== Segment start ==

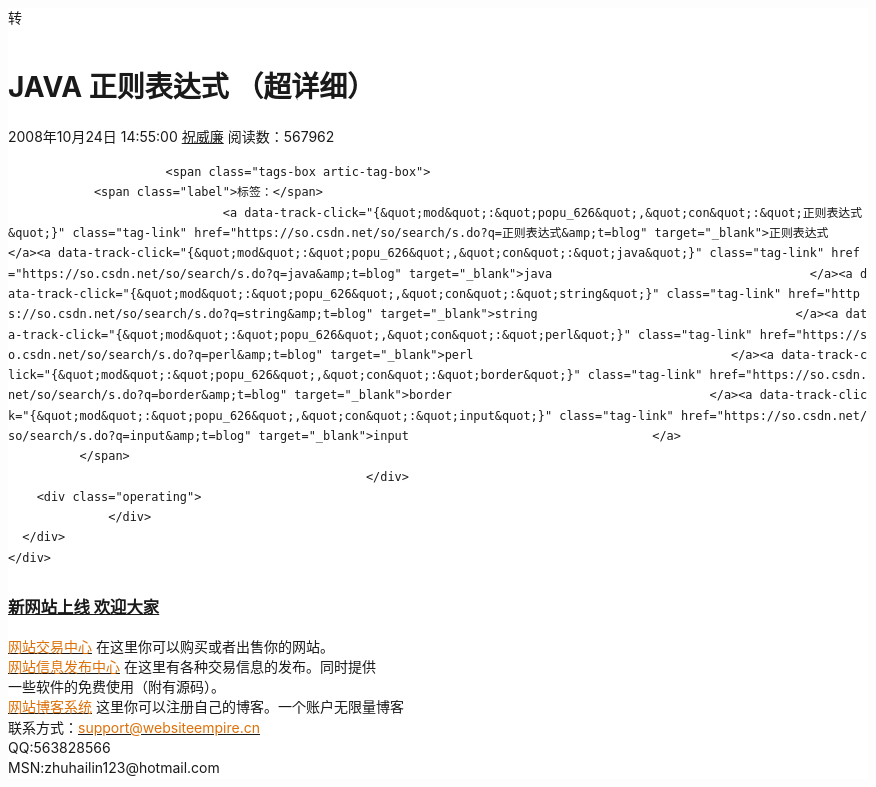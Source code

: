 <div class="blog-content-box">
  <div class="article-header-box">
    <div class="article-header">
      <div class="article-title-box">
        <span class="article-type type-2 float-left">转</span>        <h1 class="title-article">JAVA 正则表达式 （超详细）</h1>
      </div>
      <div class="article-info-box">
        <div class="article-bar-top">
                                                  <span class="time">2008年10月24日 14:55:00</span>
          <a class="follow-nickName" href="https://me.csdn.net/allwefantasy" target="_blank">祝威廉</a>
          <span class="read-count">阅读数：567962</span>
          
                          <span class="tags-box artic-tag-box">
                <span class="label">标签：</span>
                                  <a data-track-click="{&quot;mod&quot;:&quot;popu_626&quot;,&quot;con&quot;:&quot;正则表达式&quot;}" class="tag-link" href="https://so.csdn.net/so/search/s.do?q=正则表达式&amp;t=blog" target="_blank">正则表达式                                    </a><a data-track-click="{&quot;mod&quot;:&quot;popu_626&quot;,&quot;con&quot;:&quot;java&quot;}" class="tag-link" href="https://so.csdn.net/so/search/s.do?q=java&amp;t=blog" target="_blank">java                                    </a><a data-track-click="{&quot;mod&quot;:&quot;popu_626&quot;,&quot;con&quot;:&quot;string&quot;}" class="tag-link" href="https://so.csdn.net/so/search/s.do?q=string&amp;t=blog" target="_blank">string                                    </a><a data-track-click="{&quot;mod&quot;:&quot;popu_626&quot;,&quot;con&quot;:&quot;perl&quot;}" class="tag-link" href="https://so.csdn.net/so/search/s.do?q=perl&amp;t=blog" target="_blank">perl                                    </a><a data-track-click="{&quot;mod&quot;:&quot;popu_626&quot;,&quot;con&quot;:&quot;border&quot;}" class="tag-link" href="https://so.csdn.net/so/search/s.do?q=border&amp;t=blog" target="_blank">border                                    </a><a data-track-click="{&quot;mod&quot;:&quot;popu_626&quot;,&quot;con&quot;:&quot;input&quot;}" class="tag-link" href="https://so.csdn.net/so/search/s.do?q=input&amp;t=blog" target="_blank">input                                  </a>
              </span>
                                                      </div>
        <div class="operating">
                  </div>
      </div>
    </div>
  </div>
  <article class="baidu_pl">
    <div id="article_content" class="article_content clearfix csdn-tracking-statistics" data-pid="blog" data-mod="popu_307" data-dsm="post">
            <link rel="stylesheet" href="https://csdnimg.cn/release/phoenix/template/css/ck_htmledit_views-f57960eb32.css">
                              <link rel="stylesheet" href="https://csdnimg.cn/release/phoenix/template/css/ck_htmledit_views-f57960eb32.css">
          <div class="htmledit_views" id="content_views">
            <div id="csdnblog_allwrap">
<form id="Form1" name="Form1" action="1566365.aspx" method="post">
<div id="csdnblog_midwrap">
<h1><a id="Header1_HeaderTitle" href="http://blog.csdn.net/djsl6071/" rel="nofollow" target="_blank"></a></h1>
<h2></h2>
<h3 class="post-title entry-title"><a name="t2"></a><a href="http://coolcat-allwefantasy.blogspot.com/2008/10/blog-post.html" rel="nofollow" target="_blank"><u>新网站上线 欢迎大家</u></a> </h3>
<div class="post-header-line-1"></div>
<div class="post-body entry-content"><a href="http://www.websiteempire.cn/" rel="nofollow" target="_blank"><u><font color="#de7008">网站交易中心</font></u></a> 在这里你可以购买或者出售你的网站。<br><a href="http://news.websiteempire.cn/" rel="nofollow" target="_blank"><u><font color="#de7008">网站信息发布中心</font></u></a> 在这里有各种交易信息的发布。同时提供<br>一些软件的免费使用（附有源码）。<br><a href="http://blog.websiteempire.cn/" rel="nofollow" target="_blank"><u><font color="#de7008">网站博客系统</font></u></a> 这里你可以注册自己的博客。一个账户无限量博客<br>联系方式：<a href="mailto:support@websiteempire.cn" rel="nofollow" target="_blank"><u><font color="#de7008">support@websiteempire.cn</font></u></a><br>QQ:563828566<br>MSN:zhuhailin123@hotmail.com <br></div>
<div id="csdnblog_content">
<div class="gutter">
<div class="default_contents">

== Segment end ==

ABOUT THIS EXERCISE: Answer with the number alone after tallying the lines of the entries above that contain the word "release".

RESPONSE TO THE TASK: 2